Over the last few days, it has become clear that The Asian Series, a show of paintings by Bob Dylan at Gagosian Gallery in New York, has its roots in photographs taken by others. Blake Gopnik pairs six Dylan paintings and their sources.
Left: Gagosian; Right: Dmitri Kessel, Time Life Pictures / Getty Images
Bob Dylan’s painting called The Game, next to the black-and-white photo it’s based on. Oil paints turn a document into “art”—which could help us give it a more critical viewing.

Dylan’s painting, Opium, and the 100-year-old photo it is based on, by Leon Busy, taken in Vietnam. Could it be that the painting, made so recently—and pretending to be a real observation—gives a sense that old clichés are alive and well? It’s not that such opium dens still exist, but that we still have them in our minds.
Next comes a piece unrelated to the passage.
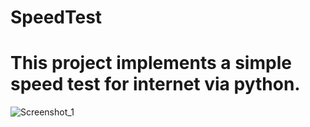 # SpeedTest
# This project implements a simple speed test for internet via python.

![Screenshot_1](https://user-images.githubusercontent.com/86346259/229750178-676c7fd2-d505-47d5-8f19-4477d1491336.png)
Monk, executed in oils by Dylan, and the hand-colored photo it was based on. Purely on the two pieces’ own terms, the photo actually may be the more striking image.

Dylan’s Big Brother, and a quite recent photo by Bruce Gilden that is its source. It seems obvious that Dylan’s image has a very photographic composition. It is hard to imagine simply viewing the world at this angle.

Dylan’s Trade and the photograph that gave birth to it, by Henri Cartier-Bresson. When artists borrow from such a famous source, they are normally flagging their work as a deliberate appropriation.

Dylan’s Emperor and a photograph from circa 1900 of Manchu newlyweds. By mixing such a vintage scene with much more recent imagery, the series gives viewers a sense that it is aggregating clichés—deliberately?